Eine artgerechte Lebensweise wird den Tieren meist verwehrt, sodass es immer wieder vorkommt, dass Pferde vor Kutschen erschöpft zusammenbrechen. Für die sensiblen Tiere reichen bereits laute Geräusche oder Bodenunebenheiten, um einen Fluchtinstinkt auszulösen. So kommt es immer wieder zu Unfällen, bei denen Menschen und Tiere verletzt werden. Vielfach müssen die Pferde aufgrund ihrer Verletzungen sogar eingeschläfert werden.

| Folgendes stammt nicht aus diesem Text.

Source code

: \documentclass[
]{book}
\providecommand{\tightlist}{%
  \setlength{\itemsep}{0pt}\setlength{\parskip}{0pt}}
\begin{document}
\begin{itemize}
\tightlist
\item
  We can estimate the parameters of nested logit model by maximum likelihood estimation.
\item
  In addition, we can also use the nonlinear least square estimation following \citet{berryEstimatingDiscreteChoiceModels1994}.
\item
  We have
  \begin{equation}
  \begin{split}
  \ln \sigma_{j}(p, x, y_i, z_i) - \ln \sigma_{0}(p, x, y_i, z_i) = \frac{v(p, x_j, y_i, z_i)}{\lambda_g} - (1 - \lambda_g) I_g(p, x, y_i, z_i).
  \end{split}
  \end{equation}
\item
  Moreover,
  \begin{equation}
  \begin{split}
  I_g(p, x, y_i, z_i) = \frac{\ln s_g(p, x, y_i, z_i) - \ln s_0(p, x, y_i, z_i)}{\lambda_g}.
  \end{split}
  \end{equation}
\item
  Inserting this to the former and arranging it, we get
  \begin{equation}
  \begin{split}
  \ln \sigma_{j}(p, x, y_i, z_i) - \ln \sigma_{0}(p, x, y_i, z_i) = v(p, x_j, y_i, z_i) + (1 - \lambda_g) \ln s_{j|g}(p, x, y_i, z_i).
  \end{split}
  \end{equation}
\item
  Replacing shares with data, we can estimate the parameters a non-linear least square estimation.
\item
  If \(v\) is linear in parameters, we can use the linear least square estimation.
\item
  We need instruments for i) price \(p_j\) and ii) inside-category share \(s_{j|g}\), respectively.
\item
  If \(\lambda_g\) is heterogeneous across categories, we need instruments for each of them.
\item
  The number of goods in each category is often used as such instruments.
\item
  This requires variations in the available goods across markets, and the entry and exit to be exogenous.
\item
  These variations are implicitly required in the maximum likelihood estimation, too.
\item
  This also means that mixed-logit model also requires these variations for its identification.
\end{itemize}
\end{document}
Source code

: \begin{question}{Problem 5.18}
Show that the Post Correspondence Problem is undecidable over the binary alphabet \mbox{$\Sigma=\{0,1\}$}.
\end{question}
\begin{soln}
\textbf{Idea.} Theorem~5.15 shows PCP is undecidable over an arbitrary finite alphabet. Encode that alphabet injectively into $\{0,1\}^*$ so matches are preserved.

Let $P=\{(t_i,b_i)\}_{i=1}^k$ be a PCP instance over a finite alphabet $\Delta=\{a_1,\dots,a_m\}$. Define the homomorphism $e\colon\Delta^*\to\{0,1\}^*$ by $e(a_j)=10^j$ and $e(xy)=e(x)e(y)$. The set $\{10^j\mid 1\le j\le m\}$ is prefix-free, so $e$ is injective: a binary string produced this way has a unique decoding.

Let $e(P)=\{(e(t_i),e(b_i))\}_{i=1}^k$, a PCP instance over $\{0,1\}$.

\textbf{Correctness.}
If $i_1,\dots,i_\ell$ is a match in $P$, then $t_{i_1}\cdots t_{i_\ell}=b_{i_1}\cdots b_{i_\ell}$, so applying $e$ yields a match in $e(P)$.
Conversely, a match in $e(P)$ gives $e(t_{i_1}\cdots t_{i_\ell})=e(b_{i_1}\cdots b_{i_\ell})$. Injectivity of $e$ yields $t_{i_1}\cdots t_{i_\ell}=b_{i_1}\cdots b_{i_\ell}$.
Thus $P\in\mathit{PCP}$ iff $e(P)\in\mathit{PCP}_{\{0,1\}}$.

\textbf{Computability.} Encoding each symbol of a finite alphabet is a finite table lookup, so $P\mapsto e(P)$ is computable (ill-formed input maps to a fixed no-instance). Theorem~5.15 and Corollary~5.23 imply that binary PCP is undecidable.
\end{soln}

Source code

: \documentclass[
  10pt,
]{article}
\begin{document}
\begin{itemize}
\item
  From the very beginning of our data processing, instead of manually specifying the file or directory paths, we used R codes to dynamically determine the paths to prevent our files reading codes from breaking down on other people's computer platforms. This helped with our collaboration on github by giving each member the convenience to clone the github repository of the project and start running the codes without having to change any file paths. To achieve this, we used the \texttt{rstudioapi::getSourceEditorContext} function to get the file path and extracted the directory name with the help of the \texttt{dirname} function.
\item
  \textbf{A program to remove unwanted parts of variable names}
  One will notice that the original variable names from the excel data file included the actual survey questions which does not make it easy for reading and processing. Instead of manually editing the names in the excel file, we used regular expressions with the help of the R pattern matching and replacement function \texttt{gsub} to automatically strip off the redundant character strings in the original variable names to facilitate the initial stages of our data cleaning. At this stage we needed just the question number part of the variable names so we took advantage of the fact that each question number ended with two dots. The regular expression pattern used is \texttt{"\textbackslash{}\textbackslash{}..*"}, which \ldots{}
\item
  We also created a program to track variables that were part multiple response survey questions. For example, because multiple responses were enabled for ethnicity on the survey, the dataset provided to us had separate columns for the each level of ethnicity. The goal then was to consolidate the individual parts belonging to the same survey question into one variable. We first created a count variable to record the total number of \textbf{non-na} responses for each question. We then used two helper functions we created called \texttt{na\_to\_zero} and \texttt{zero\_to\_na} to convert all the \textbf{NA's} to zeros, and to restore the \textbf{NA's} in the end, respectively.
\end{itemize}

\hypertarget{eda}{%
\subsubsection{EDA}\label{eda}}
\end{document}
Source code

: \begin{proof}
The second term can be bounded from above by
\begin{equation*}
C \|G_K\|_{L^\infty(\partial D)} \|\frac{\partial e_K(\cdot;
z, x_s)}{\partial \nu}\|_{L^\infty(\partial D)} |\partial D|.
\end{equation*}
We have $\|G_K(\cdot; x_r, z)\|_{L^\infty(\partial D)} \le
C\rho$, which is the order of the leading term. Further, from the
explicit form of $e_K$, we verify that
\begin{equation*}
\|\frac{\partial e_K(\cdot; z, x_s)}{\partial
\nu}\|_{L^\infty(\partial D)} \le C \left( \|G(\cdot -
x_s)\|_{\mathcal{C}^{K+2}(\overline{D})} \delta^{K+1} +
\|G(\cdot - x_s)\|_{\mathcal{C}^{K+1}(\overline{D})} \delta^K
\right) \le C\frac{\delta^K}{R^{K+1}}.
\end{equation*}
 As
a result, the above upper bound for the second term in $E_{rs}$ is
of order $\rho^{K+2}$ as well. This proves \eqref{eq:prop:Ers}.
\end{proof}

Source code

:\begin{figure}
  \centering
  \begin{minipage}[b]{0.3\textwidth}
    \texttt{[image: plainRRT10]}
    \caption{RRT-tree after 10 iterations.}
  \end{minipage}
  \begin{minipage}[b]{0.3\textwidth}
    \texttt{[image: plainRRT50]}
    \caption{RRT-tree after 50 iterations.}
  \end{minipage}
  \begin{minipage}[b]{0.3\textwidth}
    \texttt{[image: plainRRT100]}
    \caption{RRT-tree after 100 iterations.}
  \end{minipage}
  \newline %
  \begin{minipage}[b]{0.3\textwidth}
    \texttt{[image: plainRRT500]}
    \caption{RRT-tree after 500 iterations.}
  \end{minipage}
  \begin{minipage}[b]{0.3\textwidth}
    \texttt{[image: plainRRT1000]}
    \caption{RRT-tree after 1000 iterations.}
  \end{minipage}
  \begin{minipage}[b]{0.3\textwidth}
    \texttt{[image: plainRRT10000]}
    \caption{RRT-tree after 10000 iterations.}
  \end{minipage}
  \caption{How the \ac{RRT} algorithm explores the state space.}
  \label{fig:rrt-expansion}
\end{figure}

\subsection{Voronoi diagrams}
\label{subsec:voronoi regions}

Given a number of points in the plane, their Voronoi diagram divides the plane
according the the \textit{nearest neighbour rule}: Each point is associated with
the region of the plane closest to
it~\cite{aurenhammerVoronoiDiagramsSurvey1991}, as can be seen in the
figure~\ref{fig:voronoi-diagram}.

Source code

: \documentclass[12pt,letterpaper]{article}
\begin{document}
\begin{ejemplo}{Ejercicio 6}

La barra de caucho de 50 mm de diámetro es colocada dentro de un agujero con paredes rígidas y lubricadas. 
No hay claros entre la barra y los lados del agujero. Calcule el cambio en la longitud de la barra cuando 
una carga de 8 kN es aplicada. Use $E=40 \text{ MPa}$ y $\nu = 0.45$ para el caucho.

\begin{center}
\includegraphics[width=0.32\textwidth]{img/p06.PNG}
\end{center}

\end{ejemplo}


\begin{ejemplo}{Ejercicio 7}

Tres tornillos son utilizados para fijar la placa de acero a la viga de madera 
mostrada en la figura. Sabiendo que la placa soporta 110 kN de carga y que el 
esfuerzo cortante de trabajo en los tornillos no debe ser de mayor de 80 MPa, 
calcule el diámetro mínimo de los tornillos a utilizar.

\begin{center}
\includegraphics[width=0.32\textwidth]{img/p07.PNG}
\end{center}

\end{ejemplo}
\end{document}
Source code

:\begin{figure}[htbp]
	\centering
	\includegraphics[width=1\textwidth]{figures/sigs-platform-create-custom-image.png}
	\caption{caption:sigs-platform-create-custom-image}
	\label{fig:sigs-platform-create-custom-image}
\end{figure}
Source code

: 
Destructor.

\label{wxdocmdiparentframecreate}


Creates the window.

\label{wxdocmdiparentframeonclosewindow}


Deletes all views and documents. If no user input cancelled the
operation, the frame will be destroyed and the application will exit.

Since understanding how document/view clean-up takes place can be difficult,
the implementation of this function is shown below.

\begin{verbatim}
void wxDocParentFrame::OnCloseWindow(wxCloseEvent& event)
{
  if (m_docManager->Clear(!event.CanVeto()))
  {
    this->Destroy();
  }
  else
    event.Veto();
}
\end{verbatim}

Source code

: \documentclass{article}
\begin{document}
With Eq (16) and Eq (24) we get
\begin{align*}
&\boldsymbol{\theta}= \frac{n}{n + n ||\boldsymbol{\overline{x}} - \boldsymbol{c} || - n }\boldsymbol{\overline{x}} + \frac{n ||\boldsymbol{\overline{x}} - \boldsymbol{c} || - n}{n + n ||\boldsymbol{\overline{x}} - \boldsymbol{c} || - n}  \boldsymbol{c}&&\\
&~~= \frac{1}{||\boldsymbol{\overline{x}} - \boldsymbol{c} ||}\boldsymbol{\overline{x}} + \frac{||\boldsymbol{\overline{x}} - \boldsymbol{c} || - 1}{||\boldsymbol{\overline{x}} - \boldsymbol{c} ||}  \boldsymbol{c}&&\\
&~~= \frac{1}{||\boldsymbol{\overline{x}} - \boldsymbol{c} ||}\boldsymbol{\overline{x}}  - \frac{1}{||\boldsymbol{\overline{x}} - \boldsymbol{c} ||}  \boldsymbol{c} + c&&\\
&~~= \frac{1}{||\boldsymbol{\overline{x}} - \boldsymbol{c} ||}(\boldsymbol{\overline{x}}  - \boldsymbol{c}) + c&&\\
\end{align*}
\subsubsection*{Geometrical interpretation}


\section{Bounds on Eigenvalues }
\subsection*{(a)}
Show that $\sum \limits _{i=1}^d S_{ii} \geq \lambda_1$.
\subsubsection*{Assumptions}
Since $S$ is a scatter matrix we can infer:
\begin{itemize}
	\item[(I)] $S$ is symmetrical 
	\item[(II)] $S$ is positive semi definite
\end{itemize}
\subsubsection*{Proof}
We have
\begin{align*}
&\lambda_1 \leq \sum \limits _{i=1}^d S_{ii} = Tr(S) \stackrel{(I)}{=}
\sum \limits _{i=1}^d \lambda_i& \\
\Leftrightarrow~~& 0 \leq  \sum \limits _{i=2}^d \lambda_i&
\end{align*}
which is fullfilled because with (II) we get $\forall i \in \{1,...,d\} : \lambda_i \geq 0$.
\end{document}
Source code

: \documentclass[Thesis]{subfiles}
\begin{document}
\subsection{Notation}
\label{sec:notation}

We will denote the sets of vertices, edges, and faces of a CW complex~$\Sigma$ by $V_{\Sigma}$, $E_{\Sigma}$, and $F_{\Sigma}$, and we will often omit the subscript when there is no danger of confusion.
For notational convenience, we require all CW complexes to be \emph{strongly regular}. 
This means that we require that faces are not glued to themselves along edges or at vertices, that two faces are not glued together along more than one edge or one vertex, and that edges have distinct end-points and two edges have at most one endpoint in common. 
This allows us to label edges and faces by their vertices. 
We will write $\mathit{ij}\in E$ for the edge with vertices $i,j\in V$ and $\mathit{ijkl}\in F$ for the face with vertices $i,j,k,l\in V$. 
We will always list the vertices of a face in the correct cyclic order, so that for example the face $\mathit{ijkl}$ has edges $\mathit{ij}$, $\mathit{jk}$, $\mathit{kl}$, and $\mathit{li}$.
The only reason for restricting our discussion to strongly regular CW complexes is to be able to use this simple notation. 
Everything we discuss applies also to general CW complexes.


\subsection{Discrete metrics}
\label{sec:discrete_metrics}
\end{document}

Verschiedenste Arten von Kutschfahrten

In der Schweiz werden Pferde für verschiedenste Arten von Kutschfahrten eingesetzt – von «Fondue-Kutschen» und «Rundfahrten» über «Gotthard-Postkutschen» und Fasnachtsumzüge bis hin zu Pferderennen mit Kutschen. Bei der Veranstaltung «Marché-Concours National de Chevaux», die jährlich im Hochsommer stattfindet, werden die Tiere mit fragwürdigen Mitteln dazu gebracht, sich bis an die Grenze ihrer Leistungsfähigkeit zu verausgaben – etwa durch Ziehen schwerer bzw. gebremster Kutschen. Die Veranstaltung ist in hohem Masse tierrechtswidrig. Die Fahrt mit einer «Gotthard-Postkutsche» wird von den Anbietern als «Reisen wie vor 150 Jahren» angepriesen. Bereits diese Aussage verdeutlicht, dass Kutschfahrten eine längst veraltete Form der Unterhaltung sind, die nicht unterstützt werden sollte.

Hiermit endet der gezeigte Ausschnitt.